(Dataset entries)
== Segment start ==

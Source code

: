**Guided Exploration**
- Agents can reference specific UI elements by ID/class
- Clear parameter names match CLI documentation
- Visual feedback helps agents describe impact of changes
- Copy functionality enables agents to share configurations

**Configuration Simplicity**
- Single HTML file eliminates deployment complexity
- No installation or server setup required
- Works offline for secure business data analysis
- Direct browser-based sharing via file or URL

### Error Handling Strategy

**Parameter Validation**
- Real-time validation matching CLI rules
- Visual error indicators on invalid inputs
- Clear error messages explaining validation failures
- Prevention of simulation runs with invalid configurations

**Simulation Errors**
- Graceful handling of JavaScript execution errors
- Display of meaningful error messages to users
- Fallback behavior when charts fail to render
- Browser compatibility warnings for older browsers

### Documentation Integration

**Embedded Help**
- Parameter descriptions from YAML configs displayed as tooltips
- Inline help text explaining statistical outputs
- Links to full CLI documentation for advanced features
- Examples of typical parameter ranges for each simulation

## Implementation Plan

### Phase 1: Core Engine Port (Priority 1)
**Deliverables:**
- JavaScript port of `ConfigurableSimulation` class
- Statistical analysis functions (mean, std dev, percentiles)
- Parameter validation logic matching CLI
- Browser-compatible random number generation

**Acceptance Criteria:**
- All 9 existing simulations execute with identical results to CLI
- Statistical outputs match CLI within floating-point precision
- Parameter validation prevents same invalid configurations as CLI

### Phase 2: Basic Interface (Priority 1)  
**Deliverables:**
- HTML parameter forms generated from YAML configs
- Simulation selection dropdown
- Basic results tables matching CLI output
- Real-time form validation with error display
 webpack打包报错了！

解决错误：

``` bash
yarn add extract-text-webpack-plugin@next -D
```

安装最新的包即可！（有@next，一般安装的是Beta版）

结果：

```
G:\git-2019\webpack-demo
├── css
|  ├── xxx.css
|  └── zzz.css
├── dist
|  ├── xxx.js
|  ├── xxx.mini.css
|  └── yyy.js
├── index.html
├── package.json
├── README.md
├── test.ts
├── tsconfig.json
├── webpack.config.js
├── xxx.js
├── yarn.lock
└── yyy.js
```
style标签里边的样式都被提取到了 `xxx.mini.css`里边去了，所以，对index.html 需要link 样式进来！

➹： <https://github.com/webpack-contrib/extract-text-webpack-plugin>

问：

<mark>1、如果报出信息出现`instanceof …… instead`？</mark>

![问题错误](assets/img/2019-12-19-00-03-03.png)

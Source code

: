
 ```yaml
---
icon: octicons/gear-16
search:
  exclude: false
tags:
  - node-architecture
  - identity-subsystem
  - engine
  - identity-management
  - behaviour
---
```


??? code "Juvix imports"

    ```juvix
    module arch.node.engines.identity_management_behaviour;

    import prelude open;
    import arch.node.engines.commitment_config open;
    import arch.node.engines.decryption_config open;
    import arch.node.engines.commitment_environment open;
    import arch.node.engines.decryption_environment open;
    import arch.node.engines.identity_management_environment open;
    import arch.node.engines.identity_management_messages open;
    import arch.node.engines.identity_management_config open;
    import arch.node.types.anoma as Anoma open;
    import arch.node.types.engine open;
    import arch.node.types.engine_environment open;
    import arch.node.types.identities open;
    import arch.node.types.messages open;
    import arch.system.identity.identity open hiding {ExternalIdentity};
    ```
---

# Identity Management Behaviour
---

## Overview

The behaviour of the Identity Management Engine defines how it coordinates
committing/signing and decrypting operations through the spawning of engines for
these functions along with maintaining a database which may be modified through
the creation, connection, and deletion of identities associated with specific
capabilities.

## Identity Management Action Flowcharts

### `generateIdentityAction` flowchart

== Segment end ==

§ Work instructions:
Using the entries above, return exactly the lines from the line with "- Fallback behavior" to the line with "- Inline help", counting both of those lines.

§ Answer area:
- Fallback behavior when charts fail to render
- Browser compatibility warnings for older browsers

### Documentation Integration

**Embedded Help**
- Parameter descriptions from YAML configs displayed as tooltips
- Inline help text explaining statistical outputs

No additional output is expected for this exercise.